We then investigated if the abnormal resolution may play a role in the pathogenesis of AD. For this purpose, in Paper II, we used a senescence-accelerated mouse model, SAMP8 mice, to study the balance between inflammation and resolution during an abnormal aging progress, since the primary risk of AD is aging. We found that inflammation in SAMP8 mice increased with age, and was higher than that in age-matched control mice. However, the resolution markers LXA4 and RvD1 remained unchanged upon age in SAMP8 mice, or equal to the levels in control mice. Thus, SAMP8 mice appeared to have an unresponsive resolution during the abnormal aging. We also found that enzymes involved in the synthesis of SPMs were abnormally regulated during aging in SAMP8 mice, and that this was related to amyloid β (Aβ) and tau pathology.

In Paper III, we analysed materials from a double-blind, randomized, placebo-controlled clinical trial, where n-3 fatty acids or placebo were orally supplemented to AD patients for 6 months. Peripheral blood mononuclear cells (PBMCs) were obtained before and after the trial, and incubated with Aβ ex vivo. We found that there was reduced production of LXA4 and RvD1 by the Aβ-exposed PBMCs in the placebo group, and that n-3 fatty acid supplementation prevented this reduction. There was a positive correlation between altered levels of plasma transthyretin, and the SPMs released from the PBMCs.
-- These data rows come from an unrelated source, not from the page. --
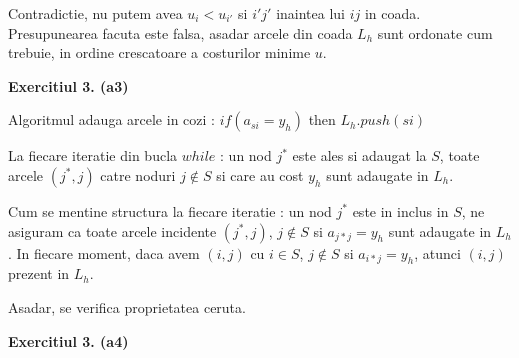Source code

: \documentclass{article}
\begin{document}
Contradictie, nu putem avea $u_i < u_{i'}$ si $i'j'$ inaintea lui $ij$ in coada.
Presupunearea facuta este falsa, asadar arcele din coada $L_h$ sunt ordonate cum trebuie, in ordine crescatoare a costurilor minime $u$.

\textbf{Exercitiul 3. (a3) }

Algoritmul adauga arcele in cozi : $if (a_{si} = y_h)$ then $L_h.push(si)$

La fiecare iteratie din bucla $while$ : un nod $j^*$ este ales si adaugat la $S$, toate arcele $(j^*,j)$ catre noduri $j \notin S$ si care au cost $y_h$ sunt adaugate in $L_h$.

Cum se mentine structura la fiecare iteratie : un nod $j^*$ este in inclus in $S$, ne asiguram ca toate arcele incidente $(j^*,j)$, $j \notin S$ si $a_{j*j} = y_h$ sunt adaugate in $L_h$. In fiecare moment, daca avem $(i,j)$ cu $i \in S$, $j \notin S$ si $a_{i*j} = y_h$, atunci $(i,j)$ prezent in $L_h$.

Asadar, se verifica proprietatea ceruta.

\textbf{Exercitiul 3. (a4) }
\end{document}
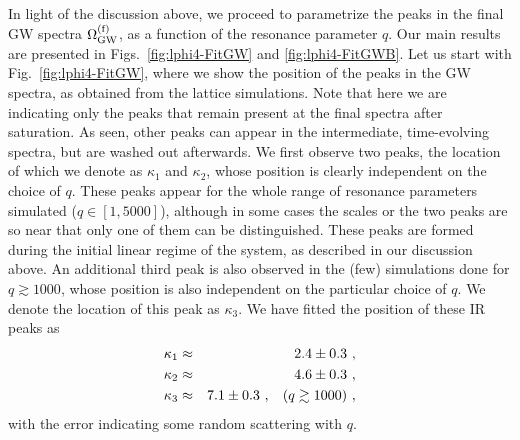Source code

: \documentclass[a4paper,11pt]{article}
\newcommand{\bea}{\begin{eqnarray}}
\newcommand{\eea}{\end{eqnarray}}
\begin{document}
In light of the discussion above, we proceed to parametrize the peaks in the final GW spectra $\Omega_{\rm GW}^{\rm (f)}$, as a function of the resonance parameter $q$. Our main results are presented in Figs.~\ref{fig:lphi4-FitGW} and \ref{fig:lphi4-FitGWB}. Let us start with Fig.~\ref{fig:lphi4-FitGW}, where we show the position of the peaks in the GW spectra, as obtained from the lattice simulations. Note that here we are indicating only the peaks that remain present at the final spectra after saturation. As seen, other peaks can appear in the intermediate, time-evolving spectra, but are washed out afterwards. We first observe two peaks, the location of which we denote as $\kappa_1$ and $\kappa_2$, whose position is clearly independent on the choice of $q$. These peaks appear for the whole range of resonance parameters simulated ($q \in  [1,5000]$), although in some cases the scales or the two peaks are so near that only one of them can be distinguished. These peaks are formed during the initial linear regime of the system, as described in our discussion above. An additional third peak is also observed in the (few) simulations done for $q \gtrsim 1000$, whose position is also independent on the particular choice of $q$. We denote the location of this peak as $\kappa_3$. We have fitted the position of these IR peaks as
\bea  \kappa_1 &\approx & 2.4 \pm 0.3 \label{eq:lphi4-fitspectra1} \ , \\
 \kappa_2 &\approx & 4.6 \pm 0.3  \label{eq:lphi4-fitspectra2}\ , \\
\kappa_3 &\approx & 7.1 \pm 0.3  \label{eq:lphi4-fitspectra3} \ , \hspace{0.3cm} (q \gtrsim 1000)  \ ,  \eea
with the error indicating some random scattering with $q$. 
\end{document}
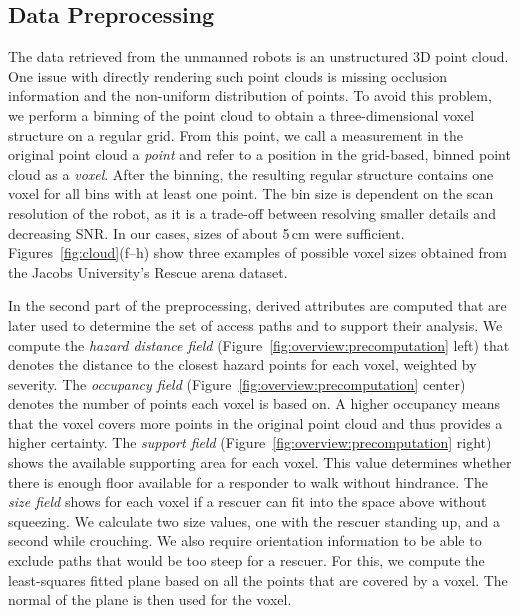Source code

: \documentclass[conference,10pt,letter]{IEEEtran}
\begin{document}
\subsection{Data Preprocessing} \label{sec:overview:preprocessing}
The data retrieved from the unmanned robots is an unstructured 3D point cloud. One issue with directly rendering such point clouds is missing occlusion information and the non-uniform distribution of points. To avoid this problem, we perform a binning of the point cloud to obtain a three-dimensional voxel structure on a regular grid. From this point, we call a measurement in the original point cloud a \emph{point} and refer to a position in the grid-based, binned point cloud as a \emph{voxel}. After the binning, the resulting regular structure contains one voxel for all bins with at least one point. The bin size is dependent on the scan resolution of the robot, as it is a trade-off between resolving smaller details and decreasing SNR. In our cases, sizes of about 5\,cm were sufficient. Figures~\ref{fig:cloud}(f--h) show three examples of possible voxel sizes obtained from the Jacobs University's Rescue arena dataset.

In the second part of the preprocessing, derived attributes are computed that are later used to determine the set of access paths and to support their analysis. We compute the \emph{hazard distance field} (Figure~\ref{fig:overview:precomputation} left) that denotes the distance to the closest hazard points for each voxel, weighted by severity. The \emph{occupancy field} (Figure~\ref{fig:overview:precomputation} center) denotes the number of points each voxel is based on. A higher occupancy means that the voxel covers more points in the original point cloud and thus provides a higher certainty. The \emph{support field} (Figure~\ref{fig:overview:precomputation} right) shows the available supporting area for each voxel. This value determines whether there is enough floor available for a responder to walk without hindrance. The \emph{size field} shows for each voxel if a rescuer can fit into the space above without squeezing. We calculate two size values, one with the rescuer standing up, and a second while crouching. We also require orientation information to be able to exclude paths that would be too steep for a rescuer. For this, we compute the least-squares fitted plane based on all the points that are covered by a voxel. The normal of the plane is then used for the voxel.
\end{document}
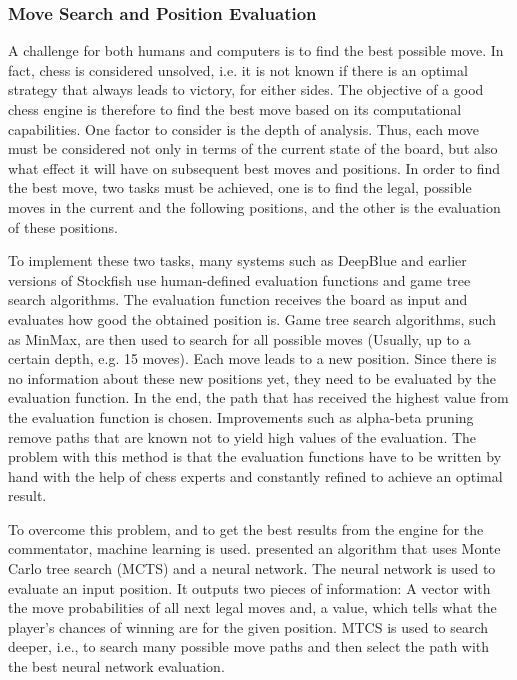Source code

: \subsubsection{Move Search and Position Evaluation}

A challenge for both humans and computers is to find the best possible move. In fact, chess is considered unsolved, i.e. it is not known if there is an optimal strategy that always leads to victory, for either sides. The objective of a good chess engine is therefore to find the best move based on its computational capabilities. One factor to consider is the depth of analysis. Thus, each move must be considered not only in terms of the current state of the board, but also what effect it will have on subsequent best moves and positions. In order to find the best move, two tasks must be achieved, one is to find the legal, possible moves in the current and the following positions, and the other is the evaluation of these positions.

To implement these two tasks, many systems such as \Gls{DeepBlue} and earlier versions of \Gls{Stockfish} use human-defined evaluation functions and game tree search algorithms. The evaluation function receives the board as input and evaluates how good the obtained position is. Game tree search algorithms, such as MinMax, are then used to search for all possible moves (Usually, up to a certain depth, e.g. 15 moves). Each move leads to a new position. Since there is no information about these new positions yet, they need to be evaluated by the evaluation function. In the end, the path that has received the highest value from the evaluation function is chosen. Improvements such as alpha-beta pruning remove paths that are known not to yield high values of the evaluation. The problem with this method is that the evaluation functions have to be written by hand with the help of chess experts and constantly refined to achieve an optimal result.

To overcome this problem, and to get the best results from the engine for the commentator, machine learning is used. \cite{alphazero-2018} presented an algorithm that uses Monte Carlo tree search (MCTS) and a neural network. The neural network is used to evaluate an input position. It outputs two pieces of information: A vector with the move probabilities of all next legal moves and, a value, which tells what the player's chances of winning are for the given position. MTCS is used to search deeper, i.e., to search many possible move paths and then select the path with the best neural network evaluation.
Finally, in Paper IV, we investigated the therapeutic potential of a resolution stimulating strategy. Using LC-MS-MS technique, we were able to study a broad range of lipid mediators, and found that MaR1 is also reduced in the entorhinal cortex of AD patients. MaR1, as well as LXA4, RvD1, and NPD1 showed direct neuroprotective effects against staurosporine-induced cell death in vitro, and MaR1 specifically exerted phenotypemodulation effects on human microglial cells, and promoted the phagocytosis of Aβ.

In conclusion, we have demonstrated that the resolution pathway is altered in AD, and has a relationship with disease development and pathology. Novel therapeutic strategies based on stimulating resolution should be further investigated.